It works because it presents both sides of the argument, and it probably wouldn’t have worked at all without Martha Plimpton. The actress, who’s had her hands in everything from off-Broadway renditions of David Mamet plays to a starring role in the blocky world of Minecraft: Story Mode, is someone I’d comfortably put in the dictionary next to “flawless.” She brings the undying familial loyalty her character effused in the creep-up-on-you brilliant Raising Hope, but wields a sharper knife in The Real O’Neals.

She mostly uses that to cut down her family a peg or two, especially when she begins to literally list the ways in which she can fix her budding criminal daughter and anorexic son. Unfortunately, her devout Irish Catholic beliefs think that Kenny’s homosexuality is something as easy to cross off as skim milk on a shopping list.

The internal feud that arises between mother and son is something sitcoms can only dream of – it’s believable and dramatic, sad and frustrating, realistic and humorous in a way that feels like Windsor and Johnson are weaponizing Eileen’s gobsmacking claims into an arsenal of raining bullets that all drill holes into how utterly ridiculous devout, unwavering homophobia can be. And yet, Eileen is never stigmatized for her views.

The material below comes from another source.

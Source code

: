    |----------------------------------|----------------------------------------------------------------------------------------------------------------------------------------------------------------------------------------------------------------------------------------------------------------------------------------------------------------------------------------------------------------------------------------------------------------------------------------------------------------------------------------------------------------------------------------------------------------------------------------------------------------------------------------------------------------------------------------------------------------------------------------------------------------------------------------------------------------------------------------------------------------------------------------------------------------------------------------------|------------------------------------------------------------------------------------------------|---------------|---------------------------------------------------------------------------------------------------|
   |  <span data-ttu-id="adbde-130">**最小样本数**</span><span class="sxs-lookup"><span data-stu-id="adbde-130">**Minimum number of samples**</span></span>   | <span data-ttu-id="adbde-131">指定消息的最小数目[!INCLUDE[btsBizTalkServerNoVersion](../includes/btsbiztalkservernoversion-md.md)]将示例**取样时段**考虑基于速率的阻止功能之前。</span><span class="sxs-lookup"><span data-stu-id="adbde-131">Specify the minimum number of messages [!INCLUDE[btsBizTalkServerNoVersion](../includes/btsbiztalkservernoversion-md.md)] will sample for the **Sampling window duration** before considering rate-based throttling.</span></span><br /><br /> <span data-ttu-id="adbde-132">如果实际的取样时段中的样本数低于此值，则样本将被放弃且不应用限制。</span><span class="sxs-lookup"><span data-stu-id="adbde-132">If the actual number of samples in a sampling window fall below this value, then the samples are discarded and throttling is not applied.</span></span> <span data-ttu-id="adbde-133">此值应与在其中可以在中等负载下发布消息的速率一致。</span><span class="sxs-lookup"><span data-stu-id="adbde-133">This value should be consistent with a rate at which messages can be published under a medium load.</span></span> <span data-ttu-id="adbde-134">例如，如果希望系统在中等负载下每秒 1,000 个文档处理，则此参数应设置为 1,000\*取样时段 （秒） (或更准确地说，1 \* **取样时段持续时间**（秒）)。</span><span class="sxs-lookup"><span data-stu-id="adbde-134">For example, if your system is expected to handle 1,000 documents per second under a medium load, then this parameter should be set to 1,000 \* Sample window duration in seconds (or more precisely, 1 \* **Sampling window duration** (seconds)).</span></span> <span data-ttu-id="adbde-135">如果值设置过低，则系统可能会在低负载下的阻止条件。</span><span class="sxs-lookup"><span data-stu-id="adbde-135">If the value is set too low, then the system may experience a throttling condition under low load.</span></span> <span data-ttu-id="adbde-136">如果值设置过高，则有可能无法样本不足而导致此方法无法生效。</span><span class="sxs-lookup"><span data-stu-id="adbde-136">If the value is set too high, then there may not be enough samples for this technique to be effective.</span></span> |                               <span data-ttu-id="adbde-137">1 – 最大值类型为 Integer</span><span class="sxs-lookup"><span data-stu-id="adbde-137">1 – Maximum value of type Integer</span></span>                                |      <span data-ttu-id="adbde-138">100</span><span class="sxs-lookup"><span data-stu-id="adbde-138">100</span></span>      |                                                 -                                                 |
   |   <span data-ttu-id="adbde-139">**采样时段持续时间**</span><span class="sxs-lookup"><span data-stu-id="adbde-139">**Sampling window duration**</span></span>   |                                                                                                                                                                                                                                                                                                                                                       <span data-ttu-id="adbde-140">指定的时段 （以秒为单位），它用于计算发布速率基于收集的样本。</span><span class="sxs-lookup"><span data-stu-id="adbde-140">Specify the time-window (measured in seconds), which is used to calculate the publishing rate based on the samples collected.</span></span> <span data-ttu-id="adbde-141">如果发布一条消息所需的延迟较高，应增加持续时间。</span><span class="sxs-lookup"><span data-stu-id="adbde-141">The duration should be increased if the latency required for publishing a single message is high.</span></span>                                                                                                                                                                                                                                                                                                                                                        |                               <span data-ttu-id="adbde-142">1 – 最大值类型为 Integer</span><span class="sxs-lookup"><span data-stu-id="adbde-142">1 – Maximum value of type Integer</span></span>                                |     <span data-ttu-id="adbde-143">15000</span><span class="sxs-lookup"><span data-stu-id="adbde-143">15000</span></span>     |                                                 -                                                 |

Thankfully, it’s also funny. Jokes are less rapid-fire and more deliberate, arising from the awkwardness of situations and character rather than the loony, see-what-sticks mentality of more taxing shows. When Kenny sits on the porch with Eileen, the latter making minuscule strides in trying to understand her son, he relates how a guy he went on a date with was vegan, even outside of Lent. “Well,” she says, the Old Testament coming out of her, this time in favor of her son and not against him, “He’s going to die alone.” The Real O’Neals mines humor from its focus on the dissonance between what Kenny thinks coming out will mean versus what it actually amounts to, and there’s a sharp candor to that when the writers aren’t otherwise sanding edges.

The rest of the family works best in the background in the first four episodes. Jimmy is sweet when he’s backing Kenny up in Game of Thrones-marathon interludes, but an episode four subplot about his overbearing pursuit of nonexistent bullies berating the middle O’Neal drags. Pat is a bit vanilla, but he brings in the other compelling idea of The Real O’Neals that I won’t reveal here because I found the pilot to pack a nastier punch not knowing. Every now and then Shannon gets a subtly gonzo line that sparks, but she’s probably the most unfocused O’Neal: a precocious prodigy who makes intricate science fair projects on Moore’s Law in one afternoon and “has property in Mexico.” Even if they fleetingly grate, the best thing about ’em all? They love Kenny.

Not everything gels with the loud-and-proud nature of Kenny’s inner monologue (there are about two too many musical numbers, and there’s two musical numbers), but Galvin mostly finds intriguing forays into portraying Kenny as a believably distraught, confused teen whose upticks in confidence shock us as much as him. Still, on a show built around the character, he’s simply not as interesting as his problems. That’s the first problem for The Real O’Neals itself: it’s built a world teeming with fresh, absorbing issues that manage to avoid being squeamishly topical. Now it just needs to make the characters facing those issues feel as real as the issues themselves.

The Real O'Neals Season 1 Review
At the end of The Real O'Neals' rainbow, there's a pot of gold full of engrossing issues and problems for its titular family to face - just be ready to wade through some formulaic sitcom fodder to get there.